[What the task asks]
In the entries below, find the line with "a 故意的；vt 仔细考虑" and the line with "#### ponder". Return those two lines and all lines between them, exactly.

[Supplied data]
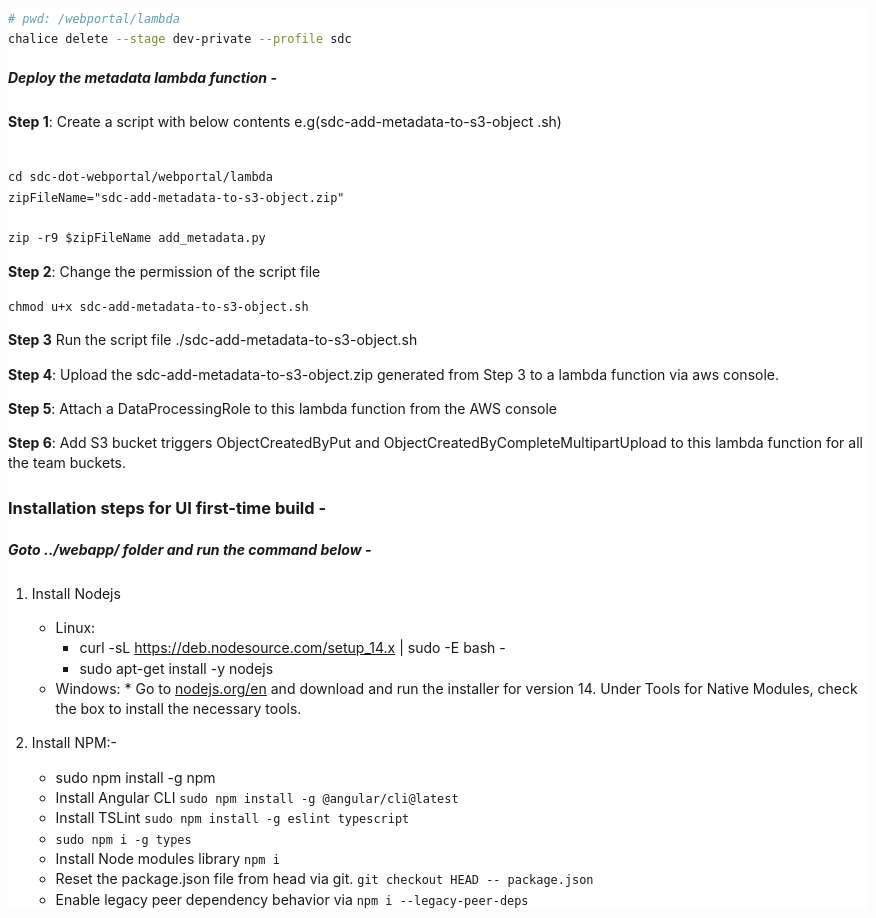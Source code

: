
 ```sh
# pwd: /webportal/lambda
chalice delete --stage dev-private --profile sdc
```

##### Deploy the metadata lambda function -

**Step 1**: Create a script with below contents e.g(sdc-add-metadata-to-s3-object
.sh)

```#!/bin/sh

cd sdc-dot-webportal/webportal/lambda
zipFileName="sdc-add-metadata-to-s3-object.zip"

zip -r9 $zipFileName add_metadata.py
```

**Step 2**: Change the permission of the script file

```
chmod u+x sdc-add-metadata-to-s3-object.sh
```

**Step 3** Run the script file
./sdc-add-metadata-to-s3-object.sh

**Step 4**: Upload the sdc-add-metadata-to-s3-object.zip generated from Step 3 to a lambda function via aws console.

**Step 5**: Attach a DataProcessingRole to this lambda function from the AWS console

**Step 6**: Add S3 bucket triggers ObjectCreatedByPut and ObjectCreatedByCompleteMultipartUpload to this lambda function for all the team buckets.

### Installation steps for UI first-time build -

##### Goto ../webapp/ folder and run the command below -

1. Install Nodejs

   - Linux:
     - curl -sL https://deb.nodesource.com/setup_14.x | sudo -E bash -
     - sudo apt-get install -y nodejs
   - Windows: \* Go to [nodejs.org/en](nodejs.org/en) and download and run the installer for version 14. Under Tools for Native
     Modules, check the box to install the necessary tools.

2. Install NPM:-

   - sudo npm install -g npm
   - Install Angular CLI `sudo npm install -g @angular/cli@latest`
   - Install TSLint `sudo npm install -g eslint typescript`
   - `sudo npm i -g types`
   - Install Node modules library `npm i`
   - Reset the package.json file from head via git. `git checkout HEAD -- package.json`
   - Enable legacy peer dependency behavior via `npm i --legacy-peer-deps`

==

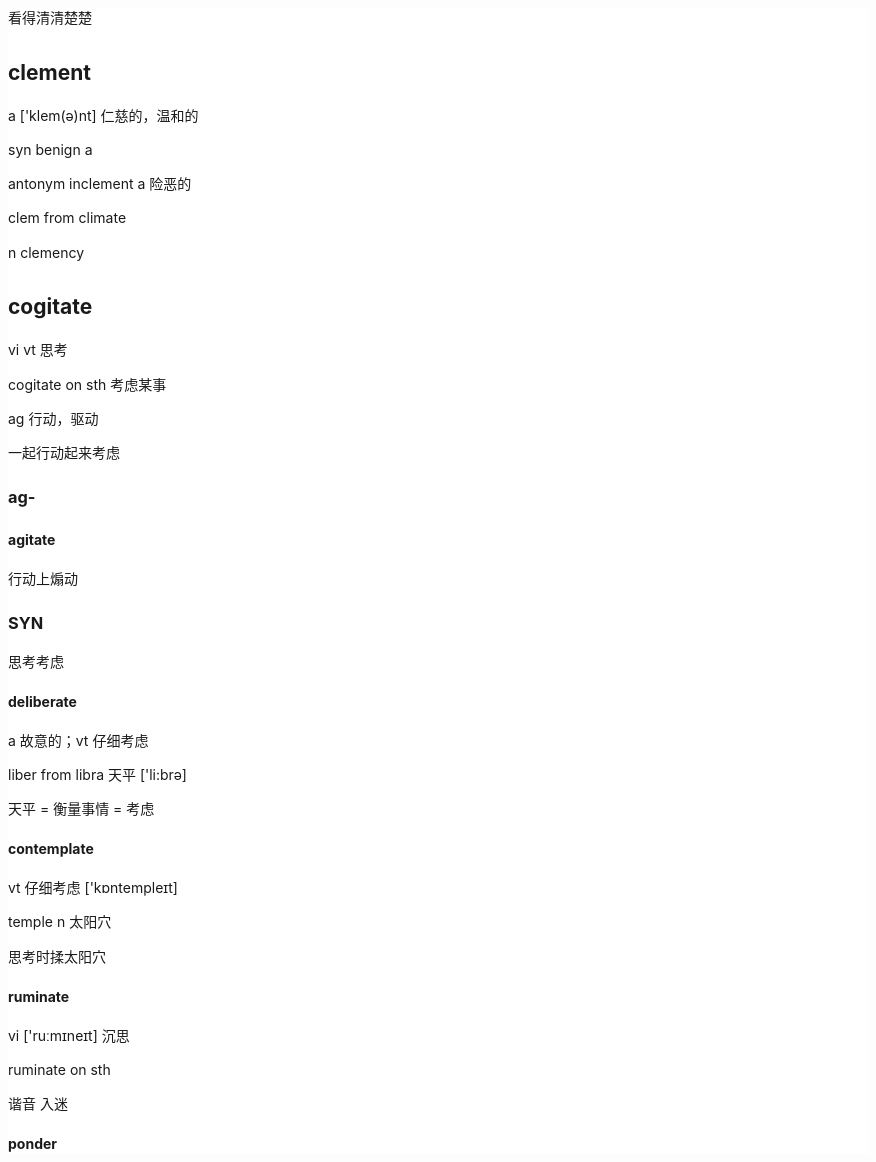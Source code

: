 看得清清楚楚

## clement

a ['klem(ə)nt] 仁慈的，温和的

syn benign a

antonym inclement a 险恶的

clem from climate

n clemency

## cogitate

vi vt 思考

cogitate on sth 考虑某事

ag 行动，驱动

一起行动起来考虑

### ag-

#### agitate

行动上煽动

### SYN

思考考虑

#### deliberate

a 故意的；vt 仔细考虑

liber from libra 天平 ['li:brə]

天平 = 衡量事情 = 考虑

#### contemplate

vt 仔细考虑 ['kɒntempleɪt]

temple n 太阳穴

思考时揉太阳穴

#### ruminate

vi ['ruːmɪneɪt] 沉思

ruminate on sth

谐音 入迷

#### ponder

---

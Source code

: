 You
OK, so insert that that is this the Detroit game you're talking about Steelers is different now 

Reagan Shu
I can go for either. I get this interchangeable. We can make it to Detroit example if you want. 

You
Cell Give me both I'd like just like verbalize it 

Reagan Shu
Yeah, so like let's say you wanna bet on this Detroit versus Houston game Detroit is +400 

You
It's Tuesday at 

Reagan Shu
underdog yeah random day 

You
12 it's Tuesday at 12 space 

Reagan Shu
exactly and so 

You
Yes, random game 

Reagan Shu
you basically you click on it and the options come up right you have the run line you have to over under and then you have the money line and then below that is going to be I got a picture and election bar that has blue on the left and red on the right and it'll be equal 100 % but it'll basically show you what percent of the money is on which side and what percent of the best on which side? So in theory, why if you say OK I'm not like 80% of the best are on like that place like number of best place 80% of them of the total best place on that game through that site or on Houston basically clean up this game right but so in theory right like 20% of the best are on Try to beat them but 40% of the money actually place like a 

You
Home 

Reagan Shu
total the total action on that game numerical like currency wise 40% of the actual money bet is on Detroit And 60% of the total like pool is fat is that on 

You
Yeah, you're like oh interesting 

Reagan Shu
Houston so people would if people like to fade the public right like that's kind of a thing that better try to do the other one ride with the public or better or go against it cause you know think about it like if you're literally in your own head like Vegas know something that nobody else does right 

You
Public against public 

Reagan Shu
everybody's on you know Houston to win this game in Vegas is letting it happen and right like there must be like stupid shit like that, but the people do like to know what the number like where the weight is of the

[Exercise response]
a 故意的；vt 仔细考虑

liber from libra 天平 ['li:brə]

天平 = 衡量事情 = 考虑

#### contemplate

vt 仔细考虑 ['kɒntempleɪt]

temple n 太阳穴

思考时揉太阳穴

#### ruminate

vi ['ruːmɪneɪt] 沉思

ruminate on sth

谐音 入迷

#### ponder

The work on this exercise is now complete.